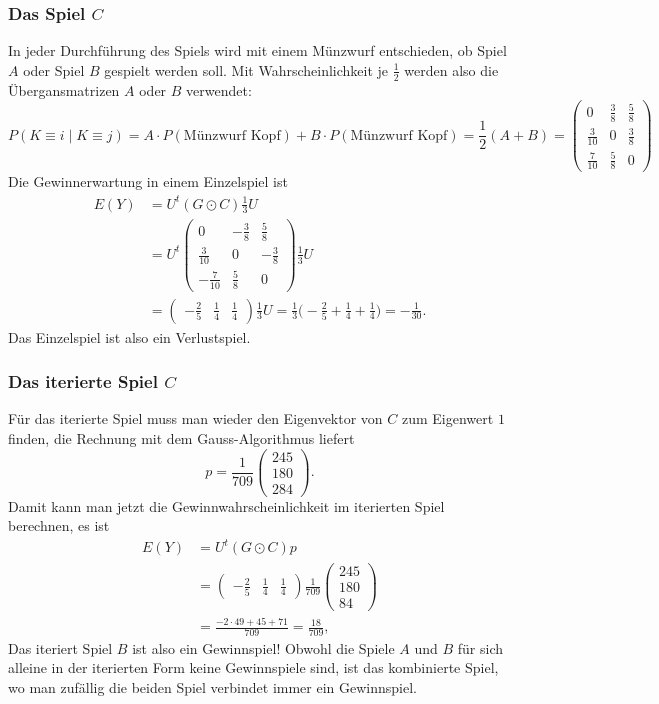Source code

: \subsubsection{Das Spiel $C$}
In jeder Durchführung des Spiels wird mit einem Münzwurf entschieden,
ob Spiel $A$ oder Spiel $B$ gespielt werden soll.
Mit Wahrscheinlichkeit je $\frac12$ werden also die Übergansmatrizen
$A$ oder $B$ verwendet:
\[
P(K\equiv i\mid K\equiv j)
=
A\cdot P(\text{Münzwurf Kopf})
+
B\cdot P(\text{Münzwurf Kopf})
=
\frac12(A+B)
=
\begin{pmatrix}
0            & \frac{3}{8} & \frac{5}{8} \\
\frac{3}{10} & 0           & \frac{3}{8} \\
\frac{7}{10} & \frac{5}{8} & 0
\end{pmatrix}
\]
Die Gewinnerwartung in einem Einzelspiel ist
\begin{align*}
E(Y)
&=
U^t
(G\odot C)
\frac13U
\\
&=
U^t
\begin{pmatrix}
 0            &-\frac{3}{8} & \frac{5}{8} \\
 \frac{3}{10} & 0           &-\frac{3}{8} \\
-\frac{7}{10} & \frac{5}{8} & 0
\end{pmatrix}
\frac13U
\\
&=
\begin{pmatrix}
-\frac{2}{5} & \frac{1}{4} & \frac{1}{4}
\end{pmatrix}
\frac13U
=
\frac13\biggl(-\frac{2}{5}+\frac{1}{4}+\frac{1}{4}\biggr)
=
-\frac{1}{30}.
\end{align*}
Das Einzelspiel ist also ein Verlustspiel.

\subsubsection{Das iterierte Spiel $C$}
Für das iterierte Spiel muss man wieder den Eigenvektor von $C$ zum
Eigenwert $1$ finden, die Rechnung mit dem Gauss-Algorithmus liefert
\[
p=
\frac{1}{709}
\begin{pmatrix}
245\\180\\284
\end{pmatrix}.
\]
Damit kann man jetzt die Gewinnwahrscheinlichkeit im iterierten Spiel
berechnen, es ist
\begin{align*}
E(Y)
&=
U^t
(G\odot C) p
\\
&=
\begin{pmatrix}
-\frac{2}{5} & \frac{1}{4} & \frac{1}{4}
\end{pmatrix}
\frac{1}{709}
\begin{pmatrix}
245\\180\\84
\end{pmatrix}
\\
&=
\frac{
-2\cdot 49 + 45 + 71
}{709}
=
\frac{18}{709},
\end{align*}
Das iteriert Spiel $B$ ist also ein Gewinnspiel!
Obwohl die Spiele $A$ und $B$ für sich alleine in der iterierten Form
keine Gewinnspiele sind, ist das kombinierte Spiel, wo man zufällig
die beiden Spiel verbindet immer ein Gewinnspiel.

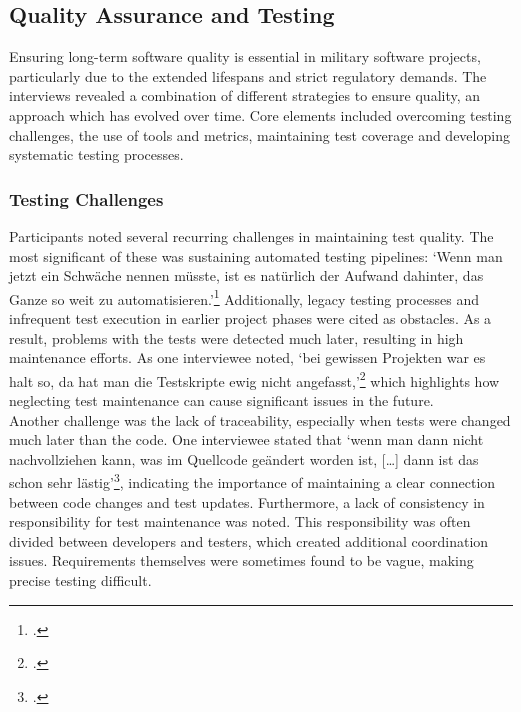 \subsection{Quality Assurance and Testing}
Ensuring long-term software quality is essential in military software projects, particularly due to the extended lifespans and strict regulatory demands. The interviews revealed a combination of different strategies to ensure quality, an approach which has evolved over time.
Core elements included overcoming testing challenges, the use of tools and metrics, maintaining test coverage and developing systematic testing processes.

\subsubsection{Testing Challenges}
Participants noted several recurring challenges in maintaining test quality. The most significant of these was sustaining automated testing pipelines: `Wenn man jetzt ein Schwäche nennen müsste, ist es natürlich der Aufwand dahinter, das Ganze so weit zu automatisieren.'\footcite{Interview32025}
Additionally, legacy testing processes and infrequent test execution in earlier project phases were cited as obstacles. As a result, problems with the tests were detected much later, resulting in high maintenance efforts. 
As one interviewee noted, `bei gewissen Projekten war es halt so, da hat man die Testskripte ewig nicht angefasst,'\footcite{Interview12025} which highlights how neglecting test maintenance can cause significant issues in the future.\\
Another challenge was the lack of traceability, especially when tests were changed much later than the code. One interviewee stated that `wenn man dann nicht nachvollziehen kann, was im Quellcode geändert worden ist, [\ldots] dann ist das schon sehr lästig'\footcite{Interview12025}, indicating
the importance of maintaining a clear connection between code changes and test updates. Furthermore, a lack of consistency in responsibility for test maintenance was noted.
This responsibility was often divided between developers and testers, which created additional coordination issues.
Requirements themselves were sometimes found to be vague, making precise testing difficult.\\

▬▬▬▬▬▬

▸ **WORK TO BE COMPLETED**: A complete answer gives every line of the data that includes "between".

▸ **RESPONSE TO THE TASK**:
the importance of maintaining a clear connection between code changes and test updates. Furthermore, a lack of consistency in responsibility for test maintenance was noted.
This responsibility was often divided between developers and testers, which created additional coordination issues.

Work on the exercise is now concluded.